Nysa Antik Kenti’nde Kazılar Devam Ediyor
Sultanhisar ilçesinde, Aydın Dağlarının eteğinde, iki vadi arasında yer alan Nysa Antik Kenti’ndeki kazılar, Ankara Üniversitesi Dil ve Tarih Coğrafya Fakültesi Öğretim Üyesi Prof. Dr. Serdar Hakan Öztaner’in başkanlığında aralıksız sürdürülmektedir. Bu antik kent, Akharaka Tapınağı ve Anadolu’nun en iyi korunmuş kütüphanelerinden birine ev sahipliği yapmasıyla dikkat çekiyor. Ayrıca, tiyatro, stadyum ve meclis yapıları gibi önemli yapılarla da zengin bir tarihi geçmişe sahiptir.
Prof. Dr. Öztaner, AA muhabirine yaptığı açıklamada, ünlü coğrafyacı Strabon’un eserlerinde Nysa’da eğitim aldığına dair bilgiler yer aldığını belirtti. Nysa’nın, Roma döneminin eğitim ve kültür merkezi olarak bilindiğini, kütüphane ve tiyatrolarının bu ünü pekiştirdiğini ifade etti. Kazılara ve restorasyon çalışmalarına devam ettiklerini dile getiren Öztaner, heyecan verici bir sezon geçirdiklerini vurguladı.
Öztaner, kentin ana caddesinin kuzey-güney yönünde uzandığını ve bu caddenin, Efes’ten başlayarak Magnesia, Trallies gibi önemli yerleşimlerle bağlantı sağladığını belirtti. Caddenin 7. yüzyıla kadar kullanıldığını, depremler neticesinde toprak altında kaldığını aktardı. Ayrıca, caddenin üst dolgu toprağında 47 mezar bulduklarını kaydetti.
Mezarların Çoğu Bebek ve Çocuk Mezarı
Gömülerin 11. yüzyıla ait olduğunu vurgulayan Öztaner, mezarların içeriği hakkında şu bilgileri verdi: “Cadde hattı üzerinde bulduğumuz 47 geç dönem mezarı, bebek ve çocuk mezarlarının çoğunlukta olması, 11. yüzyılda kentte salgın hastalıkların yaşanmış olabileceğini ve yaşam koşullarının zorlayıcı olduğunu göstermektedir. Bu salgın hastalıkların tespitine yönelik araştırmalarımıza devam ediyoruz. Ayrıca, kentin son döneminde daha fakir ve düzensiz yerleşimlerin olduğu ortaya çıkıyor. Kentin merkezinin mezarlık olarak kullanılması, terk edilmiş bir görüntü sergilemesine sebep olmaktadır.”

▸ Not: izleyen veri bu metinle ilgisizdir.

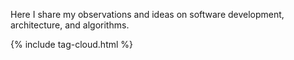 <!-- ---
layout: index
--- -->

Here I share my observations and ideas on software development, architecture, and algorithms.

{% include tag-cloud.html %}
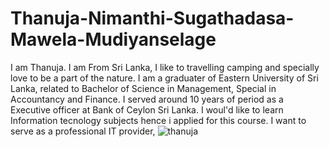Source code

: # Thanuja-Nimanthi-Sugathadasa-Mawela-Mudiyanselage
I am Thanuja. I am From Sri Lanka, I like to travelling camping and specially love to be a part of the nature. I am a graduater of Eastern University of Sri Lanka, related to Bachelor of Science in Management, Special in Accountancy and Finance. I served around 10 years of period as a Executive officer at Bank of Ceylon Sri Lanka. I woul'd like to learn Information tecnology subjects hence i applied for this course. I want to serve as a professional IT provider,
![thanuja](https://github.com/user-attachments/assets/92f324dd-8306-4bfb-9b15-c9ed4d5d7947)

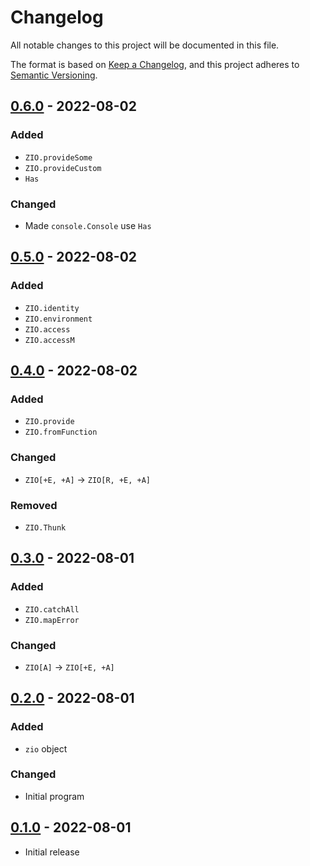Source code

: # Changelog

All notable changes to this project will be documented in this file.

The format is based on [Keep a Changelog],
and this project adheres to [Semantic Versioning].


## [0.6.0] - 2022-08-02

### Added
- `ZIO.provideSome`
- `ZIO.provideCustom`
- `Has`

### Changed
- Made `console.Console` use `Has`


## [0.5.0] - 2022-08-02

### Added
- `ZIO.identity`
- `ZIO.environment`
- `ZIO.access`
- `ZIO.accessM`


## [0.4.0] - 2022-08-02

### Added
- `ZIO.provide`
- `ZIO.fromFunction`

### Changed
- `ZIO[+E, +A]` $\to$ `ZIO[R, +E, +A]`

### Removed
- `ZIO.Thunk`


## [0.3.0] - 2022-08-01

### Added
- `ZIO.catchAll`
- `ZIO.mapError`

### Changed
- `ZIO[A]` $\to$ `ZIO[+E, +A]`


## [0.2.0] - 2022-08-01

### Added
- `zio` object

### Changed
- Initial program


## [0.1.0] - 2022-08-01
- Initial release


<!-- Links -->
[Keep a Changelog]: https://keepachangelog.com/en/1.0.0/
[Semantic Versioning]: https://semver.org/spec/v2.0.0.html

<!-- Versions -->
[Unreleased]: https://github.com/jaacko-torus/diy-zio/compare/v0.6.0...HEAD
[0.6.0]: https://github.com/jaacko-torus/diy-zio/compare/v0.5.0...v0.6.0
[0.5.0]: https://github.com/jaacko-torus/diy-zio/compare/v0.4.0...v0.5.0
[0.4.0]: https://github.com/jaacko-torus/diy-zio/compare/v0.3.0...v0.4.0
[0.3.0]: https://github.com/jaacko-torus/diy-zio/compare/v0.2.0...v0.3.0
[0.2.0]: https://github.com/jaacko-torus/diy-zio/compare/v0.1.0...v0.2.0
[0.1.0]: https://github.com/jaacko-torus/diy-zio/releases/tag/v0.1.0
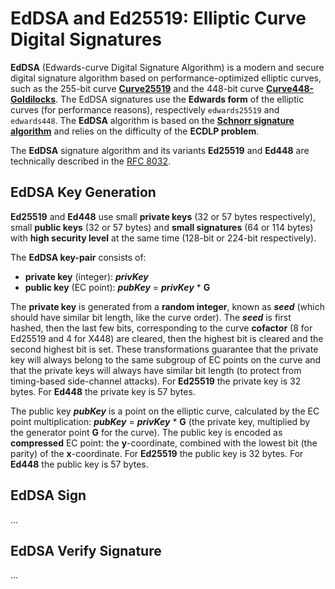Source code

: # EdDSA and Ed25519: Elliptic Curve Digital Signatures

**EdDSA** \(Edwards-curve Digital Signature Algorithm\) is a modern and secure digital signature algorithm based on performance-optimized elliptic curves, such as the 255-bit curve [**Curve25519**](https://en.wikipedia.org/wiki/Curve25519) and the 448-bit curve [**Curve448-Goldilocks**](https://en.wikipedia.org/wiki/Curve448). The EdDSA signatures use the **Edwards form** of the elliptic curves \(for performance reasons\), respectively `edwards25519` and `edwards448`. The **EdDSA** algorithm is based on the [**Schnorr signature algorithm**](https://en.wikipedia.org/wiki/Schnorr_signature) and relies on the difficulty of the **ECDLP problem**.

The **EdDSA** signature algorithm and its variants **Ed25519** and **Ed448** are technically described in the [RFC 8032](https://tools.ietf.org/html/rfc8032).

## EdDSA Key Generation

**Ed25519** and **Ed448** use small **private keys** \(32 or 57 bytes respectively\), small **public keys** \(32 or 57 bytes\) and **small signatures** \(64 or 114 bytes\) with **high security level** at the same time \(128-bit or 224-bit respectively\).

The **EdDSA key-pair** consists of:

* **private key** \(integer\): _**privKey**_
* **public key** \(EC point\): _**pubKey**_ = _**privKey**_ \* **G**

The **private key** is generated from a **random integer**, known as _**seed**_ \(which should have similar bit length, like the curve order\). The _**seed**_ is first hashed, then the last few bits, corresponding to the curve **cofactor** \(8 for Ed25519 and 4 for X448\) are cleared, then the highest bit is cleared and the second highest bit is set. These transformations guarantee that the private key will always belong to the same subgroup of EC points on the curve and that the private keys will always have similar bit length \(to protect from timing-based side-channel attacks\). For **Ed25519** the private key is 32 bytes. For **Ed448** the private key is 57 bytes.

The public key _**pubKey**_ is a point on the elliptic curve, calculated by the EC point multiplication: _**pubKey**_ = _**privKey**_ \* **G** \(the private key, multiplied by the generator point **G** for the curve\). The public key is encoded as **compressed** EC point: the **y**-coordinate, combined with the lowest bit \(the parity\) of the **x**-coordinate. For **Ed25519** the public key is 32 bytes. For **Ed448** the public key is 57 bytes.

## EdDSA Sign

...

## EdDSA Verify Signature

...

Mezarlardan birinin oda mezarı olduğunu anlatan Öztaner, bu mezarı açtıklarında bir sikkenin üzerine yapışmış dokuma parçası bulduklarını ifade etti. “Olasılıkla keten bitkisinden yapılmış olan bu dokuma, mezarın sahibinin bir kadın olduğunu gösteriyor. Antropologlar, bu kadının yaklaşık kırklı yaşlarda olduğunu ve dokuma işinden dolayı dişlerinin tırtıklı hale geldiğini tespit etti. Bu bulgular bizim için son derece heyecan verici. Dokumanın sikkenin korozyonu ile birlikte korunması da oldukça önemliydi. Sikkenin tarihinden, mezarların 11. yüzyıla ait olduğunu belirlemiş olduk” şeklinde konuştu.
Bulunan caddenin önemine de değinen Öztaner, “Bu caddenin önemi, Nysa’yı güneyden geçen ana yolla bağlantı kurmasıdır. Dolayısıyla, Efes’ten yola çıkıp gelseydiniz, kente işte bu cadde üzerinden giriş yapıyor olacaktınız. Bu durum, 7. yüzyıldaki yıkıcı depreme kadar devam etmiştir” dedi.